Lion asserted that he had been exiled only on account of his kinship with a well-known revolutionary of the same name, and that he would probably soon be released. He was, in fact, only a mild opponent of the State, favoured the introduction of a constitutional monarchy, modernization of the bureaucracy on the western model and a settlement of domestic political questions on properly applied economic principles. Between two fingers he held his pince-nez which were knotted to a broad black ribbon, threatened with them, designed interweaving arabesques in the air with them, and only settled them on the lower part of his nose when he was compelled to listen, as if Lion wanted to study his opponent better through the glass while nevertheless peering at him only over the rims of the lenses. Everything to do with natural processes was strange and disconcerting to him. He had the same respect for dogs as for wolves and bears. He hardly noticed the passage of the seasons and it made no difference to him whether the temperature was 20 or 60 degrees.
He was a constant herald of the war. ‘The Social Democrats in Germany,’ he exclaimed, ‘have at last revealed their loyalty to the Kaiser. Herr Stücklen says: “We Social Democrats love the country in which we were born, we are better patriots than people think.” Noske: “We have never entertained the idea that the frontiers of the Reich can be left unfortified without a considerable defensive army.” Because the Social Democrats are for the capital levy on principle, they vote for military credits. Thus they vote for the option of throwing half a million men against the French frontier in four days.
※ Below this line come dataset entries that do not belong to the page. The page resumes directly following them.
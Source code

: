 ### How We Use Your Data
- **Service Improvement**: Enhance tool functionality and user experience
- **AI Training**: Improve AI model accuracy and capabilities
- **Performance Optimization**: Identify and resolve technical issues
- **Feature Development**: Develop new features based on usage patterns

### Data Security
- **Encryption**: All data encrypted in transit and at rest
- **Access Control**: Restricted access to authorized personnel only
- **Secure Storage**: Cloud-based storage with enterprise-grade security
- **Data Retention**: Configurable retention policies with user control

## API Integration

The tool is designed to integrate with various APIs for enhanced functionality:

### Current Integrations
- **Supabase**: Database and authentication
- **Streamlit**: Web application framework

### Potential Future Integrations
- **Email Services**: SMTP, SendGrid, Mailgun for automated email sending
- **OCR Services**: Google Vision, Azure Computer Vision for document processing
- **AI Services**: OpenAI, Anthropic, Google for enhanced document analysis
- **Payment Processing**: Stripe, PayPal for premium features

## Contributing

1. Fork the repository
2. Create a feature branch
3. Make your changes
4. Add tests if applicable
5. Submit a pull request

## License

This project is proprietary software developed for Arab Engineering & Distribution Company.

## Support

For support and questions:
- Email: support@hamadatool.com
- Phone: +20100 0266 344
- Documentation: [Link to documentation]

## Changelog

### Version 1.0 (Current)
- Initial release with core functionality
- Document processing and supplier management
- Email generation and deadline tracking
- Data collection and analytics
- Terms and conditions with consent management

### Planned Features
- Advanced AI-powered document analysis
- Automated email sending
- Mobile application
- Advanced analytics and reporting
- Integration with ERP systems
The representatives of the International concede one and half milliards to the War Minister. That is war, gentlemen,’ concluded Lion, swinging his pince-nez in the air like a flag.
Berzejev and the official Efrejnov were for Germany, suspicious of France. Berzejev defended the German workers. Finally, he even compared the Tsar to the German Kaiser. ‘After all,’ he said, ‘the Kaiser doesn’t send anyone to Siberia.’
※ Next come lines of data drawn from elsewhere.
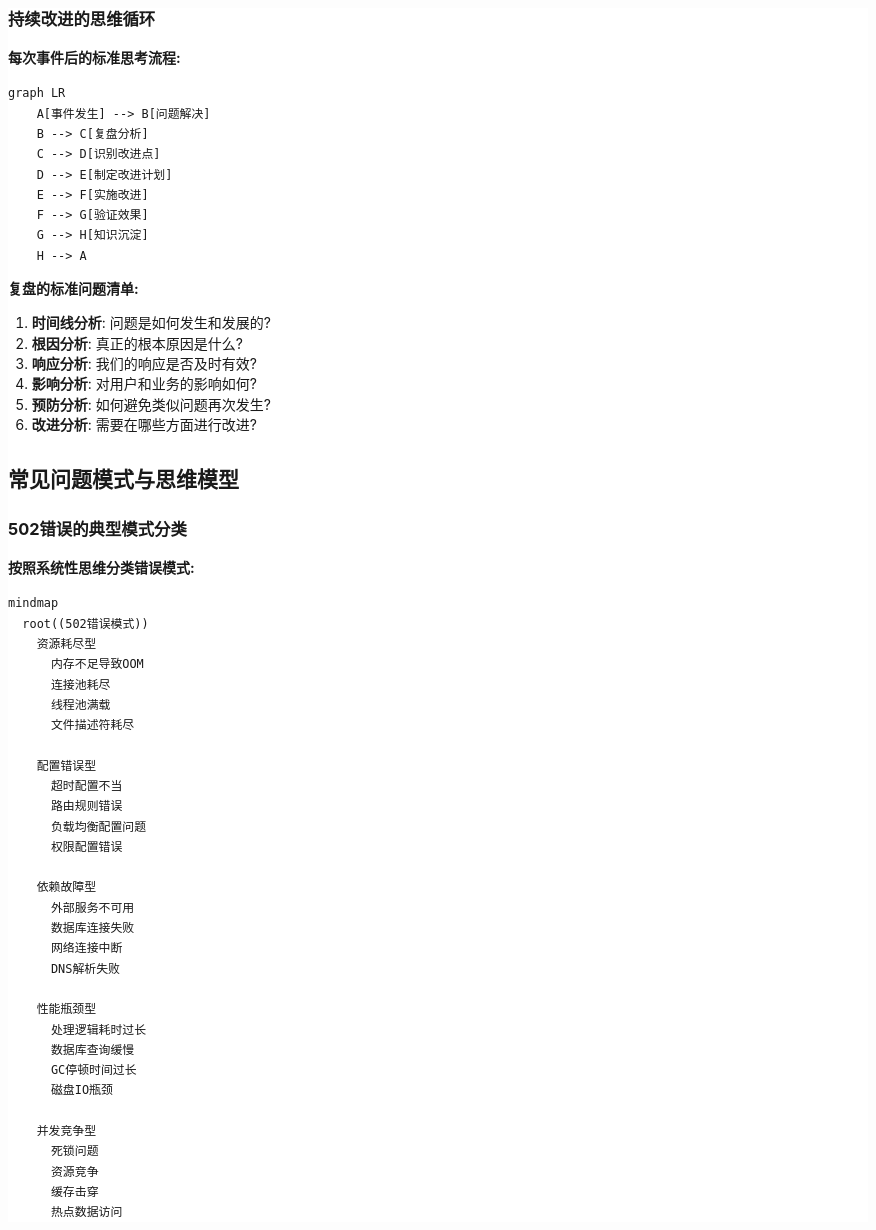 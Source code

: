 ### 持续改进的思维循环

**每次事件后的标准思考流程:**

```mermaid
graph LR
    A[事件发生] --> B[问题解决]
    B --> C[复盘分析]
    C --> D[识别改进点]
    D --> E[制定改进计划]
    E --> F[实施改进]
    F --> G[验证效果]
    G --> H[知识沉淀]
    H --> A
```

**复盘的标准问题清单:**

1. **时间线分析**: 问题是如何发生和发展的?
2. **根因分析**: 真正的根本原因是什么?
3. **响应分析**: 我们的响应是否及时有效?
4. **影响分析**: 对用户和业务的影响如何?
5. **预防分析**: 如何避免类似问题再次发生?
6. **改进分析**: 需要在哪些方面进行改进?

## 常见问题模式与思维模型

### 502错误的典型模式分类

**按照系统性思维分类错误模式:**

```mermaid
mindmap
  root((502错误模式))
    资源耗尽型
      内存不足导致OOM
      连接池耗尽
      线程池满载
      文件描述符耗尽
      
    配置错误型
      超时配置不当
      路由规则错误
      负载均衡配置问题
      权限配置错误
      
    依赖故障型
      外部服务不可用
      数据库连接失败
      网络连接中断
      DNS解析失败
      
    性能瓶颈型
      处理逻辑耗时过长
      数据库查询缓慢
      GC停顿时间过长
      磁盘IO瓶颈
      
    并发竞争型
      死锁问题
      资源竞争
      缓存击穿
      热点数据访问
```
Efrejnov, who attributed everything bad in Russia to western influences, to which society, the intelligentsia and the Tsar himself were subject, felt offended. His fair beard, his broad shoulders shivered. ‘It just shows,’ he cried, ‘how all alike you are. You believe that somewhere Russia is like the rest of the world, in one small detail at least. Not true. Russia is oriental and everything else is the rotten decaying West. Whether it’s your German Kaiser, Berzejev, or your German workers, it’s all one. A Kaiser who rules through Parliament and democracy, that’s already the beginning of Socialism. The Kaiser, the republic, Marxism, all western ideas. The Tsar in Russia is more democratic than a socialist parliamentarian. He is sovereign by the will of the people and of the land it cultivates. The Tsar is the product of the Russian peasant. He looks after the affairs of state for which the people have no time. When did your dissatisfaction begin? Since you looked to the West and envied its civilization. Witte goes to do business with the American Jews. The Anglomaniac snob Isvolski is sent out into the world so that he can report what ties they are wearing in London and Paris. And thus you destroy the old holy autocracy of the Tsars.’